> _Work order_: Within the records below, reproduce without change the lines from the line that has "I have access" through the line that has "Now I can see", and only those.

> _Given records_:
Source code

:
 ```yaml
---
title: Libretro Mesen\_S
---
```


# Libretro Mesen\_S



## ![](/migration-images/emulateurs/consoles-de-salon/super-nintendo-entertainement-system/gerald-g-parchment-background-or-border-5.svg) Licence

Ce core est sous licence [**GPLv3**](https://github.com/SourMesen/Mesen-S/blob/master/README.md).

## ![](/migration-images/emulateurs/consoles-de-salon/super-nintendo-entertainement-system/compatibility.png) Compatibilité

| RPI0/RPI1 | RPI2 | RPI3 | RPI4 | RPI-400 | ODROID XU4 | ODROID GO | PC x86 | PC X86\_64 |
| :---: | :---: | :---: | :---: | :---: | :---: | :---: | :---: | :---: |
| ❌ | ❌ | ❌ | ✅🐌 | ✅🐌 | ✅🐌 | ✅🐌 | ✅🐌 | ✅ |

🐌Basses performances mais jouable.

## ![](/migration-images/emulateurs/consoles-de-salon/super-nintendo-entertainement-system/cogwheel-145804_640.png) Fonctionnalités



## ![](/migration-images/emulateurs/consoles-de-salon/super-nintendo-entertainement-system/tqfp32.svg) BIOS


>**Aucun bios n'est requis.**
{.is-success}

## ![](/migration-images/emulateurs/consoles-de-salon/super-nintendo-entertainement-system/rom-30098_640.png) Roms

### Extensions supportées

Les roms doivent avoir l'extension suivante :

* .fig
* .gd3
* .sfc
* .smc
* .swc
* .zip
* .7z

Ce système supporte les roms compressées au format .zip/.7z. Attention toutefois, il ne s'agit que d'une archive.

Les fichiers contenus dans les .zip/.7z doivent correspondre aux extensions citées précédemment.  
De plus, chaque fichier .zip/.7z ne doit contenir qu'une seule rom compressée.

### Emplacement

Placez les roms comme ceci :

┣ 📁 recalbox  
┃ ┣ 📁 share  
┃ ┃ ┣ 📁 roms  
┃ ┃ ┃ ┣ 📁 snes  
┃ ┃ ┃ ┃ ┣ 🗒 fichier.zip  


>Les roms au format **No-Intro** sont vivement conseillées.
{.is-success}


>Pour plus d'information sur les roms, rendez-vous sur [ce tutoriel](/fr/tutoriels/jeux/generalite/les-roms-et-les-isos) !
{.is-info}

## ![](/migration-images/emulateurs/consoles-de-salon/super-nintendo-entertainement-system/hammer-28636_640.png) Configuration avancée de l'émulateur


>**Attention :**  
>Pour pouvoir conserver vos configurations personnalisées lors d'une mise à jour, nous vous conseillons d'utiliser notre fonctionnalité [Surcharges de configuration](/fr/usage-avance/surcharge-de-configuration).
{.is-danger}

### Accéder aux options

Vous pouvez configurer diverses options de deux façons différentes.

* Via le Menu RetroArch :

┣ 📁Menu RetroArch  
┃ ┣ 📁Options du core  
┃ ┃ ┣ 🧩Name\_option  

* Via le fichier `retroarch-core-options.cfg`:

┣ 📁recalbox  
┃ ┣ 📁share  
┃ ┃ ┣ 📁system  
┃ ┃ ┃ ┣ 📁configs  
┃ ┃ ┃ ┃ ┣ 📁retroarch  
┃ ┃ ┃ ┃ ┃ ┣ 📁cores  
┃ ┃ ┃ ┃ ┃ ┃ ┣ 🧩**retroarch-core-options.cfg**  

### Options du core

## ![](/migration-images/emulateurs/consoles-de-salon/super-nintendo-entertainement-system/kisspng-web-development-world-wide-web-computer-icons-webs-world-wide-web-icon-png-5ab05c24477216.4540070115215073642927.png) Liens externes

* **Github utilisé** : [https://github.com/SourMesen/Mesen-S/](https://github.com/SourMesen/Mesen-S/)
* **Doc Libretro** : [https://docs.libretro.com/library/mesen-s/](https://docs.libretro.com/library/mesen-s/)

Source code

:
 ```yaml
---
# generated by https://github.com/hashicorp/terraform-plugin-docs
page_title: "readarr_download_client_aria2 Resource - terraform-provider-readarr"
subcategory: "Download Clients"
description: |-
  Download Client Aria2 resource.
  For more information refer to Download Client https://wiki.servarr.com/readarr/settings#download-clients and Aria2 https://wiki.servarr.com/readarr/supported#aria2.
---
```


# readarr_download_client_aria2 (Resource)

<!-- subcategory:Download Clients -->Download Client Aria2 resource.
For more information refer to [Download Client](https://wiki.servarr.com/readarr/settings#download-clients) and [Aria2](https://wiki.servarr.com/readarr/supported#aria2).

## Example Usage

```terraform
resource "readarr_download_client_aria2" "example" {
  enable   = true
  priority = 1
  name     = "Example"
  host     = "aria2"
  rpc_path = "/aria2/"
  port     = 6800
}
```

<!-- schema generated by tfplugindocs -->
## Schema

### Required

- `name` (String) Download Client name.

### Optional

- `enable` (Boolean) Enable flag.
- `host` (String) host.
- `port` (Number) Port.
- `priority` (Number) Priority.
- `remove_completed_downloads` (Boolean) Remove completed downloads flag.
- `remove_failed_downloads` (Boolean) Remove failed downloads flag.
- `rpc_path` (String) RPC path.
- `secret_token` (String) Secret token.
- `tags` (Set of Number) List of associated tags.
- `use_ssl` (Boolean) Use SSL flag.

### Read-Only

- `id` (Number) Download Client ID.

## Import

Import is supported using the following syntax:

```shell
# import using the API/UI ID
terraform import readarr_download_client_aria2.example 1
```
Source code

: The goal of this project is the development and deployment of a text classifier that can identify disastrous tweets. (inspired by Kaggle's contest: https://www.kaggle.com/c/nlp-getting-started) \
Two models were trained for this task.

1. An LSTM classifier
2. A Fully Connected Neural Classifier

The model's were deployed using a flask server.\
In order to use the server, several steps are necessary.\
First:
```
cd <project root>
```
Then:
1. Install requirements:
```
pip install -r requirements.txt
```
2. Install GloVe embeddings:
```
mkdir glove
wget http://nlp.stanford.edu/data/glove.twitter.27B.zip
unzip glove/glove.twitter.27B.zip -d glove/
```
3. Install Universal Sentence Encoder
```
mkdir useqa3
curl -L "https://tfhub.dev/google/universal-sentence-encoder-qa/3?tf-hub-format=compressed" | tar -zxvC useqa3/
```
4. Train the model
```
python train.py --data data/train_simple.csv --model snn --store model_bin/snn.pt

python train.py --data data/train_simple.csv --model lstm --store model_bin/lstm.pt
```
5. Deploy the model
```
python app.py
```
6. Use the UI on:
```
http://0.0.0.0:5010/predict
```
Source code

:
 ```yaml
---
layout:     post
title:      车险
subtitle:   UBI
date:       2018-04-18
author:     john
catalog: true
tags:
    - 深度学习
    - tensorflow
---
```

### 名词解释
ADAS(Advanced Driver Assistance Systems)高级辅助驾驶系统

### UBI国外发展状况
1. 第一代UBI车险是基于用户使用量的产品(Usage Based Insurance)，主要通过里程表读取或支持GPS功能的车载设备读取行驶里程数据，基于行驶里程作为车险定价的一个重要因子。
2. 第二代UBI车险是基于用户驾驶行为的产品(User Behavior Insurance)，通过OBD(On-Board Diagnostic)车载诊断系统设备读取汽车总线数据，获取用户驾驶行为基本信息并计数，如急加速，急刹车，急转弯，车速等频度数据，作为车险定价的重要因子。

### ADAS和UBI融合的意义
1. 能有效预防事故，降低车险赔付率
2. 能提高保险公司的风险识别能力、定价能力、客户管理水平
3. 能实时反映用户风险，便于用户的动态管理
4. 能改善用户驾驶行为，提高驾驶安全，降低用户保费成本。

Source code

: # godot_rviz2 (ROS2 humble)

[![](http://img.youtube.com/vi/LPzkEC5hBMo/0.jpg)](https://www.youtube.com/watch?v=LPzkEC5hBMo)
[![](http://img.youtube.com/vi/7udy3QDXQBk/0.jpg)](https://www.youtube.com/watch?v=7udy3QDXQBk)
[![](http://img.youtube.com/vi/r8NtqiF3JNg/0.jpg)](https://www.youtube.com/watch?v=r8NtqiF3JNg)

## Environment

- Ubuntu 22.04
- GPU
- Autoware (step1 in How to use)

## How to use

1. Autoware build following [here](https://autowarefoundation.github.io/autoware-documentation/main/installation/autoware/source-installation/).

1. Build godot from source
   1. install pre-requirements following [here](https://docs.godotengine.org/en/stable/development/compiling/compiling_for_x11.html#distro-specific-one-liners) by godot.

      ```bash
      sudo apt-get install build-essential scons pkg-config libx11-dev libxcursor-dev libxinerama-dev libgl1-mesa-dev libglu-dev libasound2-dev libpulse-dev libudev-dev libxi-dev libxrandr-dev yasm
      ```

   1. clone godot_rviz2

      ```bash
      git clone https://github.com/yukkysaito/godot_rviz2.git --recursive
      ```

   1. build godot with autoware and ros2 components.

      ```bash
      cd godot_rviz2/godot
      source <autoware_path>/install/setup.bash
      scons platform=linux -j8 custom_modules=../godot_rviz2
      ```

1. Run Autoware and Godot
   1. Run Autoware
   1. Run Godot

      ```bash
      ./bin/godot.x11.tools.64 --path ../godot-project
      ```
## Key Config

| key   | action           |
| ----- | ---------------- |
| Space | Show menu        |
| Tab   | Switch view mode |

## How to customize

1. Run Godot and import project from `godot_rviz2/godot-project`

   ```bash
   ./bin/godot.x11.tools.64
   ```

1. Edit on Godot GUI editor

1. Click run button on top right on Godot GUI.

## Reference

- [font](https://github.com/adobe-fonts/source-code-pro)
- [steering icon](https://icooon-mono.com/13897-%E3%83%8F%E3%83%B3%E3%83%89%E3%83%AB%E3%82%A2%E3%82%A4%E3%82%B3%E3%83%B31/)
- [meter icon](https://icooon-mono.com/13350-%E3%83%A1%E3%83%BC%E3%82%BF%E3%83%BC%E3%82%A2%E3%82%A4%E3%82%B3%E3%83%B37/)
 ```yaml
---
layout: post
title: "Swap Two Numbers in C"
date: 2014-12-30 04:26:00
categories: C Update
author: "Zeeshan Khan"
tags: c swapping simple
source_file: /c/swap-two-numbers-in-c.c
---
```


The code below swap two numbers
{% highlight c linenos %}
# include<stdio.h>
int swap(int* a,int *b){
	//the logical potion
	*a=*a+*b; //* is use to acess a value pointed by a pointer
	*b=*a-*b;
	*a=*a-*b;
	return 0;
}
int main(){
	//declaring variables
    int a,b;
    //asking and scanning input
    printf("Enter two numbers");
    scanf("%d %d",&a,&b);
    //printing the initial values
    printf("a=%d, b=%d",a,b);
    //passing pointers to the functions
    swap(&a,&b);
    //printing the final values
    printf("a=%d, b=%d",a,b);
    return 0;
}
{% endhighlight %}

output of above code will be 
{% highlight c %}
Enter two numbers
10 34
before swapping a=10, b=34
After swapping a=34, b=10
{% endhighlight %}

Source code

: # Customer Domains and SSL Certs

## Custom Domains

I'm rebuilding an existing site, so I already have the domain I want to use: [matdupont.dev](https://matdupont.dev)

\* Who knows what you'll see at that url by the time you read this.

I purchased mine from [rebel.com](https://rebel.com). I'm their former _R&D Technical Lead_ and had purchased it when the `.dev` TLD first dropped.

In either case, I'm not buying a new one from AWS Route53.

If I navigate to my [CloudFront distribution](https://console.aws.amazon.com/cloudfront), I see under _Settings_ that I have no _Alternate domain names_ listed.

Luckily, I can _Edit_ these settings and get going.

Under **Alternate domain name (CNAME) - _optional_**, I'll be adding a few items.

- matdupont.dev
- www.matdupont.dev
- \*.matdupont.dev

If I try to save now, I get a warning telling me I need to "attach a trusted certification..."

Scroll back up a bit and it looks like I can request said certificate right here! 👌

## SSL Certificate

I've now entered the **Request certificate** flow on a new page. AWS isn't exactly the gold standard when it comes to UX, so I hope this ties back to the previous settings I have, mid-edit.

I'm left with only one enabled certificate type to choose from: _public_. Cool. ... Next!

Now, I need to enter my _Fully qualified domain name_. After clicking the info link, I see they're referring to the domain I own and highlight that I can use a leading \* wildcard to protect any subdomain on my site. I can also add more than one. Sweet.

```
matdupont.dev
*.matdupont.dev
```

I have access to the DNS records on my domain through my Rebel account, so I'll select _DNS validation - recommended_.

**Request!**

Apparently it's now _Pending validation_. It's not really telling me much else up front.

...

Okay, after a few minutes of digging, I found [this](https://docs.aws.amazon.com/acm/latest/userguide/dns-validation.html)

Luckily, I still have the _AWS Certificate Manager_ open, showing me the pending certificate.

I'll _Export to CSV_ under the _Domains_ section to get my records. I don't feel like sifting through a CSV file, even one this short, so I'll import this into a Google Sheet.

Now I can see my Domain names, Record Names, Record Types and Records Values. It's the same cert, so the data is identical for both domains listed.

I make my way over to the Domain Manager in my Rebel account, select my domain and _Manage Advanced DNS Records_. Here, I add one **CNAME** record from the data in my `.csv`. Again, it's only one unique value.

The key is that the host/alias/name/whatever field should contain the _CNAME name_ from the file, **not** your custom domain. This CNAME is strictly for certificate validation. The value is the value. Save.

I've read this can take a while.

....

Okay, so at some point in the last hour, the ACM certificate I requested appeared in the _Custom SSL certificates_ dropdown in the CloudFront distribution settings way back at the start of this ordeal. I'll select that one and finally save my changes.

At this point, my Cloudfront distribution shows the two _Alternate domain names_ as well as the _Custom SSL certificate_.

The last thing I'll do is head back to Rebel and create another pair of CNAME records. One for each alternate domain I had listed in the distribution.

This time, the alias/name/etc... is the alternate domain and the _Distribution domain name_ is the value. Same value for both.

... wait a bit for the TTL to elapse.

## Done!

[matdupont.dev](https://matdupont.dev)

> _Reply to the task_:
I have access to the DNS records on my domain through my Rebel account, so I'll select _DNS validation - recommended_.

**Request!**

Apparently it's now _Pending validation_. It's not really telling me much else up front.

...

Okay, after a few minutes of digging, I found [this](https://docs.aws.amazon.com/acm/latest/userguide/dns-validation.html)

Luckily, I still have the _AWS Certificate Manager_ open, showing me the pending certificate.

I'll _Export to CSV_ under the _Domains_ section to get my records. I don't feel like sifting through a CSV file, even one this short, so I'll import this into a Google Sheet.

Now I can see my Domain names, Record Names, Record Types and Records Values. It's the same cert, so the data is identical for both domains listed.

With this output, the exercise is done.